Once the men were granted the opportunity of leadership in the naval officer ranks, Goldberg explains, strict limitations were imposed on them. Their commission included no ceremony or celebration. They were initially barred from entering the officer’s club. For months they were limited to clerical, rather than sea, duties.
Throughout officer training, the men realized that the obstacles wouldn’t cease upon graduation. Nevertheless, they approached the challenge with poise and composure. “We were the foot in the door for the other blacks, and we were determined not to be the ones responsible for having the foot removed,” said Golden Thirteen member Samuel Barnes. Their efforts paid off: in 1971, just 27 years after commissioning the first black officers, the Navy had its first black admiral.
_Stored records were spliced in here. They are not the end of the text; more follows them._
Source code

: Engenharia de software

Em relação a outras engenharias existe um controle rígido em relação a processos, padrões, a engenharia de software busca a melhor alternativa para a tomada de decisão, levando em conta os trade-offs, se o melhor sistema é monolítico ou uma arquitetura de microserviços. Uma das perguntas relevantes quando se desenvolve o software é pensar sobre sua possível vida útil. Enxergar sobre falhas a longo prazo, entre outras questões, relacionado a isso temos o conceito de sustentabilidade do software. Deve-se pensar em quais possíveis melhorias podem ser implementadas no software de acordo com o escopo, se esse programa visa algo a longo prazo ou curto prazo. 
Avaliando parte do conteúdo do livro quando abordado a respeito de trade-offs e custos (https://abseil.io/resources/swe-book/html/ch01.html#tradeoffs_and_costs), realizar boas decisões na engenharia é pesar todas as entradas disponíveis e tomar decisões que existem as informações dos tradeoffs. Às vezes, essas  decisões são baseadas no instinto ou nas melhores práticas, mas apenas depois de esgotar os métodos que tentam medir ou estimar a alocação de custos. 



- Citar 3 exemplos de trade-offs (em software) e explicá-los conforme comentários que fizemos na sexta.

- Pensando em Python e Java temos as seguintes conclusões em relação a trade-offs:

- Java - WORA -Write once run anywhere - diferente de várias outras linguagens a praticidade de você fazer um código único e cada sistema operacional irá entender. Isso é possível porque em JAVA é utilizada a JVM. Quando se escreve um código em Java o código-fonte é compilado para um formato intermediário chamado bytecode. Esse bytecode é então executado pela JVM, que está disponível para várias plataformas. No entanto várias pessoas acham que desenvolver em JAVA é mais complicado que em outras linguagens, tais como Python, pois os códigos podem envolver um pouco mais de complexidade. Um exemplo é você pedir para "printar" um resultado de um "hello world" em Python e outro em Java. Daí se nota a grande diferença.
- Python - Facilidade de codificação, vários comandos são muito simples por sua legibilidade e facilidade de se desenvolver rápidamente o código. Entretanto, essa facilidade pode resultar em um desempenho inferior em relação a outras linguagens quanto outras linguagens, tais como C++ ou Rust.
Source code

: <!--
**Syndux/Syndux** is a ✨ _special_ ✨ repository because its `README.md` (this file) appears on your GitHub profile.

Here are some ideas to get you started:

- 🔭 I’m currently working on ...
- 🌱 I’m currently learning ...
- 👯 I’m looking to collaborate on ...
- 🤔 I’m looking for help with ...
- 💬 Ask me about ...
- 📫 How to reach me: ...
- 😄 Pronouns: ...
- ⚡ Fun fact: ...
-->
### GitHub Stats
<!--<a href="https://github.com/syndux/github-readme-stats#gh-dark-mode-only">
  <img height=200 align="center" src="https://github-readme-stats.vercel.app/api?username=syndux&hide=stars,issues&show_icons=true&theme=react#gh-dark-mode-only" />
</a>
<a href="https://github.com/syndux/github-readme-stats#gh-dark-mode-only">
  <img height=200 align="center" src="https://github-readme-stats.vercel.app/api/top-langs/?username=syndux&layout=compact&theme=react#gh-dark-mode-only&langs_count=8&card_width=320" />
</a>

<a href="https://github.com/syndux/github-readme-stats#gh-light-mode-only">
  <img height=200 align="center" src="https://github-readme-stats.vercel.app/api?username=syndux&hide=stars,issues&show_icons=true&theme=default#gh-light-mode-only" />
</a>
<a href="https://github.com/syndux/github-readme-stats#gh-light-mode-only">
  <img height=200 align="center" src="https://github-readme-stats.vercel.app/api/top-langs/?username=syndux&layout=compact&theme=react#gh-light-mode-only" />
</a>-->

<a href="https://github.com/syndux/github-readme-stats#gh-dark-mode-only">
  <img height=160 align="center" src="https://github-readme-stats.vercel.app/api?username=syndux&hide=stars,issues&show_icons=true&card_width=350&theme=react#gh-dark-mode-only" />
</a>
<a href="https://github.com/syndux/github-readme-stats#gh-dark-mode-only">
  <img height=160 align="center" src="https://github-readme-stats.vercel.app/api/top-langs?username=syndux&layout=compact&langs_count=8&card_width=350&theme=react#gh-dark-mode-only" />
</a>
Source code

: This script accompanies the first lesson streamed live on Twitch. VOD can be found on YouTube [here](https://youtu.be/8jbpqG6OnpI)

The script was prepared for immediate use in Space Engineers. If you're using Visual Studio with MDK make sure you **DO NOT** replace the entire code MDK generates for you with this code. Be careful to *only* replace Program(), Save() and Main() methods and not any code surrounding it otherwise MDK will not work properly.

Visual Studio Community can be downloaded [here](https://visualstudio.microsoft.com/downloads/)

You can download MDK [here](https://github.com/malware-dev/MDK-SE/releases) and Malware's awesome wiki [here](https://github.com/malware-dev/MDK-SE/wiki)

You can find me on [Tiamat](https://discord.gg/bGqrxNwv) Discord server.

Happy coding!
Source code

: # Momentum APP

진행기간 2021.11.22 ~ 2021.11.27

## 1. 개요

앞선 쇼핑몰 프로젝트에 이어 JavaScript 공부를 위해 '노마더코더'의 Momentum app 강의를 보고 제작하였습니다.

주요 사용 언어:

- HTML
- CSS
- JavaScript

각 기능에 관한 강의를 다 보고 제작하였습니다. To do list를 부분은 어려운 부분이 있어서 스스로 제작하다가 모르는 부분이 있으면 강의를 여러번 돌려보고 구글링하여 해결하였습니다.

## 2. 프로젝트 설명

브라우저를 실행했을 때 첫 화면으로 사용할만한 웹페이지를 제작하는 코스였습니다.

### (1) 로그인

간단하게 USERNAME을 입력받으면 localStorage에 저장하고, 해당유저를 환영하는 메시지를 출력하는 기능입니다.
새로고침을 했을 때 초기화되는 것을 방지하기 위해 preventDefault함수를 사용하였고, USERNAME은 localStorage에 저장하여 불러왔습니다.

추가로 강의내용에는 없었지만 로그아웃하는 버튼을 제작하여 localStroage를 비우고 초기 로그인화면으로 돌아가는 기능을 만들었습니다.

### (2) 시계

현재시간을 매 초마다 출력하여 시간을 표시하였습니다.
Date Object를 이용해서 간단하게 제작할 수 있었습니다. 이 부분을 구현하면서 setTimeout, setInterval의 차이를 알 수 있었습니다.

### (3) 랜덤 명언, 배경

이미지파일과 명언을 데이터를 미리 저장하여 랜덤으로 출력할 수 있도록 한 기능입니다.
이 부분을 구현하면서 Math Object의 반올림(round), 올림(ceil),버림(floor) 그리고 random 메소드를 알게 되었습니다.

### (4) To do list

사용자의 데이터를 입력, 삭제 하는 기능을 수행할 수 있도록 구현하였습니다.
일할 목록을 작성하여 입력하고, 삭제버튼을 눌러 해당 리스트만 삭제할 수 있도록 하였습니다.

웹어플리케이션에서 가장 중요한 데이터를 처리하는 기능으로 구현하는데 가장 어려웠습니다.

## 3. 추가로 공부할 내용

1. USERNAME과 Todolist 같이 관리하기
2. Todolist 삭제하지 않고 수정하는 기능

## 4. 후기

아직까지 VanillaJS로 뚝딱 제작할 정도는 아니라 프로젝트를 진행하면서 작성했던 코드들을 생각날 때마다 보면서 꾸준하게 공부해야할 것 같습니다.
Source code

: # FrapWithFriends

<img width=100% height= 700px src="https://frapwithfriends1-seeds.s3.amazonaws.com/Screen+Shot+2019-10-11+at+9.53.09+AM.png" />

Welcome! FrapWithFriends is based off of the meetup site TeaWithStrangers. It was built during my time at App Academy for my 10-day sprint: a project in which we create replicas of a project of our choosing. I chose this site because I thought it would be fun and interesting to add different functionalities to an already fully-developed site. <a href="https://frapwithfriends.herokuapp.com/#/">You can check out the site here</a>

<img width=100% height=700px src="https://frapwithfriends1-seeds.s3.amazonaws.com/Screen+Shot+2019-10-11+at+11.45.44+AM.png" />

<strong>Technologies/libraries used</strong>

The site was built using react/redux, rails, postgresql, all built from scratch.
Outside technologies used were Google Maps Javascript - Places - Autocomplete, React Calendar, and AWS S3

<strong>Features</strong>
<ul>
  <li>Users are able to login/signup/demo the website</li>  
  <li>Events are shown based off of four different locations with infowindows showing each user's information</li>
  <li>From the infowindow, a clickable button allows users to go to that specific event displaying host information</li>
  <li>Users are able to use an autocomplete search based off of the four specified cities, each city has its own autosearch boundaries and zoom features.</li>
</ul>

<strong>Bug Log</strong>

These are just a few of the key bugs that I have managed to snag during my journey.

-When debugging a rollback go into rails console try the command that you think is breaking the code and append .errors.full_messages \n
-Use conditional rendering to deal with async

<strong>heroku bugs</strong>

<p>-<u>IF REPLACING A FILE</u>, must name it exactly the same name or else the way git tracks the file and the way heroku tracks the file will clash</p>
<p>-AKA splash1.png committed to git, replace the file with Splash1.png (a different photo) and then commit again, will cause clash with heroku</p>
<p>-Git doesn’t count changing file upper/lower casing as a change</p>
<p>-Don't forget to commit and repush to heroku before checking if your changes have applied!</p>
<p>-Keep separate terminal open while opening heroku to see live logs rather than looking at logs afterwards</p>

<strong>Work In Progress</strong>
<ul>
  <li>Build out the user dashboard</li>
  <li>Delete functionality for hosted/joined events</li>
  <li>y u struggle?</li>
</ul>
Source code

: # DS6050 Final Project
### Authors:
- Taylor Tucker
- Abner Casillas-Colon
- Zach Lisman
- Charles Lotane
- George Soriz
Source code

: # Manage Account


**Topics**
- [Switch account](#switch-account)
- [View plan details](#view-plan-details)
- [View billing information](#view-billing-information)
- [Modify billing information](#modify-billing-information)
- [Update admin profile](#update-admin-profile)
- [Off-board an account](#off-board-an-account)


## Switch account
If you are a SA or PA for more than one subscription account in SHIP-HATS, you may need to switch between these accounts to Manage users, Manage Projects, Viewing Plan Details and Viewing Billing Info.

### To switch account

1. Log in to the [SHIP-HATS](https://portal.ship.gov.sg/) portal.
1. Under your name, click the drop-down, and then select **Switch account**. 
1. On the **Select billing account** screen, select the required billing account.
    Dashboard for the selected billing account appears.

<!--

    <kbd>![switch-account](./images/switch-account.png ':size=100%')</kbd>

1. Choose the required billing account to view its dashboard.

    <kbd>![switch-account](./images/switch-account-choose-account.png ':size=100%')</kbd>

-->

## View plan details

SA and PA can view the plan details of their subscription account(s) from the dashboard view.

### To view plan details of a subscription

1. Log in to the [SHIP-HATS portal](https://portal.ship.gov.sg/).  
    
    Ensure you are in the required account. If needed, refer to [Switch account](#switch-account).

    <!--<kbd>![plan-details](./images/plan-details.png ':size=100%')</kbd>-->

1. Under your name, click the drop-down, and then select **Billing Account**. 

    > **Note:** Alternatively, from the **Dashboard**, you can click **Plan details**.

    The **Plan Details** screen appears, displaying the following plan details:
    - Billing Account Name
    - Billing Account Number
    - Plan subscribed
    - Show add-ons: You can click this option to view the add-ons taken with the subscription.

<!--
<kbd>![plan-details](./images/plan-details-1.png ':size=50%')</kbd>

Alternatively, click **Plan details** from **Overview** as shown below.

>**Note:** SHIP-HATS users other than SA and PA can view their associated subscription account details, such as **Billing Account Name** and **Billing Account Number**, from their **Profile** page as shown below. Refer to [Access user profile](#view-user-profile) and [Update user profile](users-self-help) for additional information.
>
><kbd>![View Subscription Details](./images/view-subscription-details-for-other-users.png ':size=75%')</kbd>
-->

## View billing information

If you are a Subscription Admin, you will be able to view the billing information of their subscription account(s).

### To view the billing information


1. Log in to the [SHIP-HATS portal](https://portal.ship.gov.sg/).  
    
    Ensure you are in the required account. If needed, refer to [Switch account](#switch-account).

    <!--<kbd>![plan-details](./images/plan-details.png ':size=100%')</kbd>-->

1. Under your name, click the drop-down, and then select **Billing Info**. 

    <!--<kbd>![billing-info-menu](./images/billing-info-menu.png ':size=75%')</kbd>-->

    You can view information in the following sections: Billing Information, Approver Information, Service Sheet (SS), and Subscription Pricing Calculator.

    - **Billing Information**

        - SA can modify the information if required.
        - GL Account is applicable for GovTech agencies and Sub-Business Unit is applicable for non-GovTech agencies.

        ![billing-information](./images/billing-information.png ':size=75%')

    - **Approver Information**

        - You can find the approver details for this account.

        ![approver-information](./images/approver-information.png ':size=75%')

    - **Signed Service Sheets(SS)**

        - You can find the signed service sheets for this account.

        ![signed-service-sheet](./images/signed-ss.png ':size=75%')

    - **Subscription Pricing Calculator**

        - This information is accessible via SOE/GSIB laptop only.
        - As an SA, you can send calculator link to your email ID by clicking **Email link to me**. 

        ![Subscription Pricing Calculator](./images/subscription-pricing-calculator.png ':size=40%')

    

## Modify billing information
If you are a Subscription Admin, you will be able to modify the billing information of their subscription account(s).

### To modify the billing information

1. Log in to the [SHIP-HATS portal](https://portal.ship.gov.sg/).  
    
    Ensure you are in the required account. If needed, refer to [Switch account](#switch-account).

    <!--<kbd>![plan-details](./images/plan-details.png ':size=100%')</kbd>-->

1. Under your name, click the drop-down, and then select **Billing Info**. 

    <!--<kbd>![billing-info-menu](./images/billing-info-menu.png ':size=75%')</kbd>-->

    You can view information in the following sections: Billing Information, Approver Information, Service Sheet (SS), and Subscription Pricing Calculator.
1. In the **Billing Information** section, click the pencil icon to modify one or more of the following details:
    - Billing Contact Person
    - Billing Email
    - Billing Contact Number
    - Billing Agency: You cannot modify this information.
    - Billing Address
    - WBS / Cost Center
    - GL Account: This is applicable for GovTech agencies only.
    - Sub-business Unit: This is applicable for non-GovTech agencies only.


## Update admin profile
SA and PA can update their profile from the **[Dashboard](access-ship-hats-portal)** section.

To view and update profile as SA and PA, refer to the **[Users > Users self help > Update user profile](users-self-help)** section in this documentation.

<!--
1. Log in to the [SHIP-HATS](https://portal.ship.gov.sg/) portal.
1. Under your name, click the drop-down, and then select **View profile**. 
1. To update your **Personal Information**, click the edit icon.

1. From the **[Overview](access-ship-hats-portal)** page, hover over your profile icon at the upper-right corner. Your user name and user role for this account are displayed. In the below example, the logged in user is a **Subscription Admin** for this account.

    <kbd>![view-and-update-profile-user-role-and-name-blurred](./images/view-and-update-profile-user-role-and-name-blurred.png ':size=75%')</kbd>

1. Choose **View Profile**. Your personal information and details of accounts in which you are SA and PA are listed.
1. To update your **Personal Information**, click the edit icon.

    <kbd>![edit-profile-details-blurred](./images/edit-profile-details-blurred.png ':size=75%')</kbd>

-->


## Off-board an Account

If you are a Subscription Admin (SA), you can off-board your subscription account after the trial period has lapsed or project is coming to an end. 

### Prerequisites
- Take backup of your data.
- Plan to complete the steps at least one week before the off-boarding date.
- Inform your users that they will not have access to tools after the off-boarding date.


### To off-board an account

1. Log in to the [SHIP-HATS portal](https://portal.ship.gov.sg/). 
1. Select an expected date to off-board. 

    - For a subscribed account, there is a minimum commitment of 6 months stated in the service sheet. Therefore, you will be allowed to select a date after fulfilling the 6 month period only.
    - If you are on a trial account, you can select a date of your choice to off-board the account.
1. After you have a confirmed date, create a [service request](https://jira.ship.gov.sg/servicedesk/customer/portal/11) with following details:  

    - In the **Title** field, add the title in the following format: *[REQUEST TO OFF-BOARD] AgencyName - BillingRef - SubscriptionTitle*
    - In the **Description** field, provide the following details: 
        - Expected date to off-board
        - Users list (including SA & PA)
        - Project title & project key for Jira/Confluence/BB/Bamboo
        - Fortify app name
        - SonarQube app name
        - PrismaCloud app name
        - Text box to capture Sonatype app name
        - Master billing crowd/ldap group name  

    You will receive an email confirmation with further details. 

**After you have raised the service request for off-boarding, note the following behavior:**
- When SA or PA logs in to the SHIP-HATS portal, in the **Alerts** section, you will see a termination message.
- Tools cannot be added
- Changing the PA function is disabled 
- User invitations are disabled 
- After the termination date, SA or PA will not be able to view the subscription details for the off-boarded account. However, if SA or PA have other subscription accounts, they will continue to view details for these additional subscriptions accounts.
The lesson of The Golden Thirteen is the importance of commitment to achieving actionable justice. America didn’t secure civil rights through passive support of racial equality; overcoming injustice required a sense of responsibility from those who could make an impact. Eleanor Roosevelt empathized with the injustice inflicted on black Americans; the First Lady pressured her husband to integrate the armed forces. Lieutenant John Dille, Jr., a white officer, volunteered to train the men to become officers. Dille was regarded by the Golden Thirteen as a morale booster, a mentor, and a friendly face when few were visible. Decades after World War II, Dille worked to have the training camp’s intake center dedicated to the Golden Thirteen as a tribute to their legacy for future generations of sailors.
Race continues to define American life today, as has become painfully clear recently. Unity will require a common understanding of goals and responsibilities. In this turbulent climate, The Golden Thirteen invites readers to reflect on how far we’ve come as a nation, while offering models of courage and excellence that remain highly relevant.